◆ **Assignment**
Would you transcribe the entries below, beginning at the line with "- Node.js (v14 or higher)" and ending after the line with "- **pg_password_file**: Path", exactly, with no picture and nothing more?

....

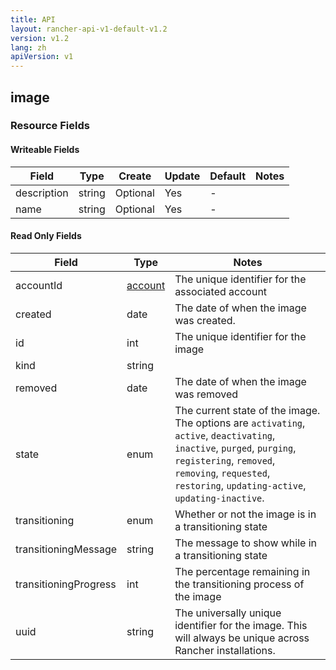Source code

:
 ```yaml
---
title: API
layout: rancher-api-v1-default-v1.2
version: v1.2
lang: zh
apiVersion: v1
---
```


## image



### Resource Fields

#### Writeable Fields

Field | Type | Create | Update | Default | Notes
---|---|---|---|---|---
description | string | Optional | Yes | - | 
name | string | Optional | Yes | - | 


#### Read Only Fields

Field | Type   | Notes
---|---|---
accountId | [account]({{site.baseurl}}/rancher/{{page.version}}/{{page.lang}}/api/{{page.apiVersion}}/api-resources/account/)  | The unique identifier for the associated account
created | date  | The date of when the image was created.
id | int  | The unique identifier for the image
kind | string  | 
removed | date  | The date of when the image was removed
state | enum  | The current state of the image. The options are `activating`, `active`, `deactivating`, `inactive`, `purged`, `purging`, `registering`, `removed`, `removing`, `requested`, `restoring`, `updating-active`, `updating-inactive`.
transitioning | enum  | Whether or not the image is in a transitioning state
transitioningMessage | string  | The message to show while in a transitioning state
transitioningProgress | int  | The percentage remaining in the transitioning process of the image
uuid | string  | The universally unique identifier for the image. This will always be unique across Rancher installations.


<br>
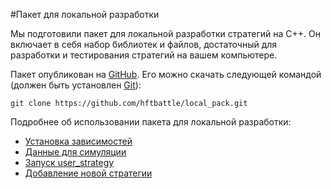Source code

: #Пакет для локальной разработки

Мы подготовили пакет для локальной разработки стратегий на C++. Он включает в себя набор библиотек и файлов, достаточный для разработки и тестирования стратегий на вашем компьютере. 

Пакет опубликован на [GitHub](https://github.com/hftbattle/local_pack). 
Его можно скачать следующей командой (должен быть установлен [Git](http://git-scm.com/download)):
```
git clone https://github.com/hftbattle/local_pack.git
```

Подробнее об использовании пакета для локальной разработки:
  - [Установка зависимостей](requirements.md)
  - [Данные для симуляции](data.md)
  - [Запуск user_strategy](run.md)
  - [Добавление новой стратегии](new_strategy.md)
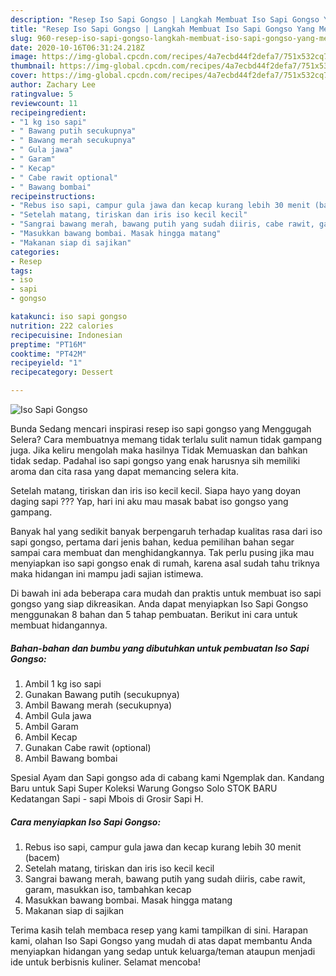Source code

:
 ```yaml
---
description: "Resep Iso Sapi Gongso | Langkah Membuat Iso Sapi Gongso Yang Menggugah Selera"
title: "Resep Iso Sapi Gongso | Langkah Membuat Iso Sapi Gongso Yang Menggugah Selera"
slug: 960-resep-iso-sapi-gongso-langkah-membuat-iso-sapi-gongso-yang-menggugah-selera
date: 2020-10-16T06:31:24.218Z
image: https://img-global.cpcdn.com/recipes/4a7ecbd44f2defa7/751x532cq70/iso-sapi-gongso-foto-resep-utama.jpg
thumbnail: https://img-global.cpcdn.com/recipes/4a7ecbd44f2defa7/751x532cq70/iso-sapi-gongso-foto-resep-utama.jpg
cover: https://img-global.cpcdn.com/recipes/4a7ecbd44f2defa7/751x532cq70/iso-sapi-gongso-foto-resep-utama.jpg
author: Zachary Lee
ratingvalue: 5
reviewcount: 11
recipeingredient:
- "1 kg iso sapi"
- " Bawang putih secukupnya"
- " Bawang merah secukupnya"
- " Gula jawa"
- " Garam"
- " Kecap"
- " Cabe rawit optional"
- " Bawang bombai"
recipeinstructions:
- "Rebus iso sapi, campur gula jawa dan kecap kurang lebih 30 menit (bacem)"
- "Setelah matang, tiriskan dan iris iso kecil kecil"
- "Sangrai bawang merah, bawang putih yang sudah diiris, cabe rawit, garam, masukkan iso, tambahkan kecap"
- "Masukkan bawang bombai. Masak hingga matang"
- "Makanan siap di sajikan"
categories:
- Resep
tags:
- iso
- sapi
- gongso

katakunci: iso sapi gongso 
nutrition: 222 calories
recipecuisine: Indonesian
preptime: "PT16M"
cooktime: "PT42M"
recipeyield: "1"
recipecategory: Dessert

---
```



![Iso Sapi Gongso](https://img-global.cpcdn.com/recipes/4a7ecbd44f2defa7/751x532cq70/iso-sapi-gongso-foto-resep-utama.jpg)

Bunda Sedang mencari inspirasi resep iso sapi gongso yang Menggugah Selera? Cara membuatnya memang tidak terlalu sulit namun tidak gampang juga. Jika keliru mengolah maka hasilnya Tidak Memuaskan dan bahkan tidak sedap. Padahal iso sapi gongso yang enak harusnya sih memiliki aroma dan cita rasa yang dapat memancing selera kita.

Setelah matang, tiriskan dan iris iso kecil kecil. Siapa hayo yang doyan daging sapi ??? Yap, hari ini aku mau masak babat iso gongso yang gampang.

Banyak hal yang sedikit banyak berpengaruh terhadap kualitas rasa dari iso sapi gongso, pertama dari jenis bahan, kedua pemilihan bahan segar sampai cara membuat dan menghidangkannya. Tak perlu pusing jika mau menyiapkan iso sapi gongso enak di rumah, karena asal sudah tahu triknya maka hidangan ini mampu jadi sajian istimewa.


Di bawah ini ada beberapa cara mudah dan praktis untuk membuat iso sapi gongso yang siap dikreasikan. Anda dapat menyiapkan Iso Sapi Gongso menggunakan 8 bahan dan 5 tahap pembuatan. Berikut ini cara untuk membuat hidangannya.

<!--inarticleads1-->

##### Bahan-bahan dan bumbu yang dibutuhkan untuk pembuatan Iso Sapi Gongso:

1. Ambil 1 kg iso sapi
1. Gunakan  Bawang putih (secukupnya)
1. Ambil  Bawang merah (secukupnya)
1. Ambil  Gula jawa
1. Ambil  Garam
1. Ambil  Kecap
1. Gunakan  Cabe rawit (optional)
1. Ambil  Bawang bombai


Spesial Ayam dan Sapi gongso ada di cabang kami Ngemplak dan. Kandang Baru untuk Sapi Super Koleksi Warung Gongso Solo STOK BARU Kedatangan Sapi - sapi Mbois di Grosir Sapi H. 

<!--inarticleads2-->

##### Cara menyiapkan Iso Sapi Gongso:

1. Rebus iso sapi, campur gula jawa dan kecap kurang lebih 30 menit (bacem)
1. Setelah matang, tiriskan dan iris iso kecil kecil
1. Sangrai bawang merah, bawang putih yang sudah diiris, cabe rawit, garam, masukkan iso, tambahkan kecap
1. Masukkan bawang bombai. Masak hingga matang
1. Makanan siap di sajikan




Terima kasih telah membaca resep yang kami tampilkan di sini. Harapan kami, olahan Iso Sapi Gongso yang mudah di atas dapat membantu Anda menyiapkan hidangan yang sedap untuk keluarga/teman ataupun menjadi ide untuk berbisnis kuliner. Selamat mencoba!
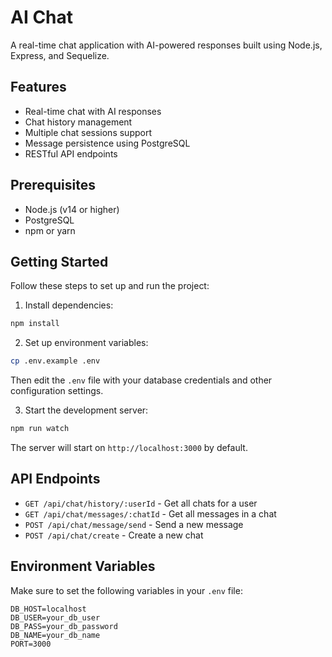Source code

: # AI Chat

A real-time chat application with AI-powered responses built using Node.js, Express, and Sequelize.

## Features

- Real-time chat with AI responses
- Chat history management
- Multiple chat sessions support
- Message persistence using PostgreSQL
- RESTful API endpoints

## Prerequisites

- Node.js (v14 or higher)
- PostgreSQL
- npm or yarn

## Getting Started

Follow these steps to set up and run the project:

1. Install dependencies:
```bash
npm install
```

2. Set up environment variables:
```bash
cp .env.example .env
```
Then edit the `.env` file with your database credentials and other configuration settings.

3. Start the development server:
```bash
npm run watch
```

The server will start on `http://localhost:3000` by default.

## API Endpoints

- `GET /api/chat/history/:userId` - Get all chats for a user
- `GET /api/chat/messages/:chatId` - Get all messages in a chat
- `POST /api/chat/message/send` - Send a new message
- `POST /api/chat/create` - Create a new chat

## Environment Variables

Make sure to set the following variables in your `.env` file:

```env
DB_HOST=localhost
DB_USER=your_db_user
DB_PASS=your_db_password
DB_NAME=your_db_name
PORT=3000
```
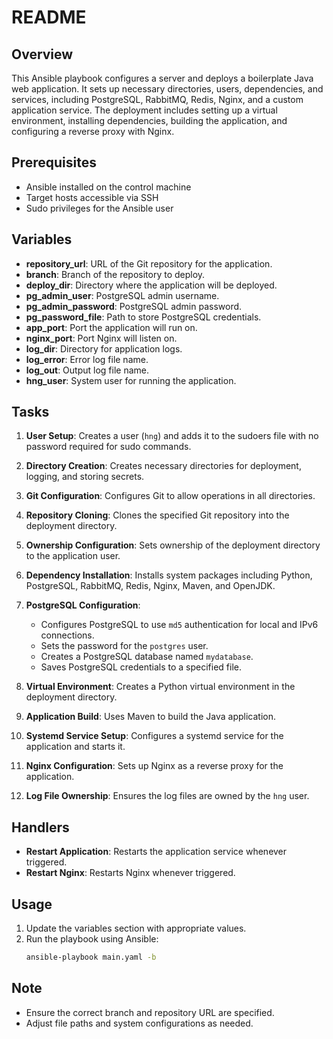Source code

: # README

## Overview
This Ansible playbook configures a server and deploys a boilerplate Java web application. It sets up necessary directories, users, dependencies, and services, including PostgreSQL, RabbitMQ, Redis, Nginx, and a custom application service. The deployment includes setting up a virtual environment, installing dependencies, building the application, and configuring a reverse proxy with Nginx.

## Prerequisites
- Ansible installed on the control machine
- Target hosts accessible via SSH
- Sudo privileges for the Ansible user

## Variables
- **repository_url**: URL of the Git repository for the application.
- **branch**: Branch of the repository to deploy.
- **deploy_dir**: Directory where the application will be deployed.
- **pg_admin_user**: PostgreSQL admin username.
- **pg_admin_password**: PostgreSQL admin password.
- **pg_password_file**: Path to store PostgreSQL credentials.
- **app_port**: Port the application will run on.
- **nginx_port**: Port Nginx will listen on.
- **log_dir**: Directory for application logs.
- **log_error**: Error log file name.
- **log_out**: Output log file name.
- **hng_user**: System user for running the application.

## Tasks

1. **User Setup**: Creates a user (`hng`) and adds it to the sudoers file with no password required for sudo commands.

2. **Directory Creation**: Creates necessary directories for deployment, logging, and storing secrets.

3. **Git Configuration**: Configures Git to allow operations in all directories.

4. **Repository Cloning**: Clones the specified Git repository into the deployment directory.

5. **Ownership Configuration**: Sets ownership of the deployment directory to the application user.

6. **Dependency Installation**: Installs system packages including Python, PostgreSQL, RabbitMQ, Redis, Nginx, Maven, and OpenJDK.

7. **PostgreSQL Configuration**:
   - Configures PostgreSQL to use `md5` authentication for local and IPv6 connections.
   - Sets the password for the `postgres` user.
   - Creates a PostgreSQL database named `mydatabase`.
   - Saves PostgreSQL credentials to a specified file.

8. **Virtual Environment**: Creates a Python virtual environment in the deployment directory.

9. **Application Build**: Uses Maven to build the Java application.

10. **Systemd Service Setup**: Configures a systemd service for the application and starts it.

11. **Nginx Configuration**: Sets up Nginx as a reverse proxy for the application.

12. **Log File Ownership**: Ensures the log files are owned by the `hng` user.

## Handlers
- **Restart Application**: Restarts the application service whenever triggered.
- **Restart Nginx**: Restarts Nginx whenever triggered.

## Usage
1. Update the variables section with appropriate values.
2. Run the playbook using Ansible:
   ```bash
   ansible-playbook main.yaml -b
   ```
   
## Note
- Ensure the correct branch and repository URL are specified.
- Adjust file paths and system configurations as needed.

....

◆ **Reply to the exercise**
- Node.js (v14 or higher)
- PostgreSQL
- npm or yarn

## Getting Started

Follow these steps to set up and run the project:

1. Install dependencies:
```bash
npm install
```

2. Set up environment variables:
```bash
cp .env.example .env
```
Then edit the `.env` file with your database credentials and other configuration settings.

3. Start the development server:
```bash
npm run watch
```

The server will start on `http://localhost:3000` by default.

## API Endpoints

- `GET /api/chat/history/:userId` - Get all chats for a user
- `GET /api/chat/messages/:chatId` - Get all messages in a chat
- `POST /api/chat/message/send` - Send a new message
- `POST /api/chat/create` - Create a new chat

## Environment Variables

Make sure to set the following variables in your `.env` file:

```env
DB_HOST=localhost
DB_USER=your_db_user
DB_PASS=your_db_password
DB_NAME=your_db_name
PORT=3000
```
Source code

: # README

## Overview
This Ansible playbook configures a server and deploys a boilerplate Java web application. It sets up necessary directories, users, dependencies, and services, including PostgreSQL, RabbitMQ, Redis, Nginx, and a custom application service. The deployment includes setting up a virtual environment, installing dependencies, building the application, and configuring a reverse proxy with Nginx.

## Prerequisites
- Ansible installed on the control machine
- Target hosts accessible via SSH
- Sudo privileges for the Ansible user

## Variables
- **repository_url**: URL of the Git repository for the application.
- **branch**: Branch of the repository to deploy.
- **deploy_dir**: Directory where the application will be deployed.
- **pg_admin_user**: PostgreSQL admin username.
- **pg_admin_password**: PostgreSQL admin password.
- **pg_password_file**: Path to store PostgreSQL credentials.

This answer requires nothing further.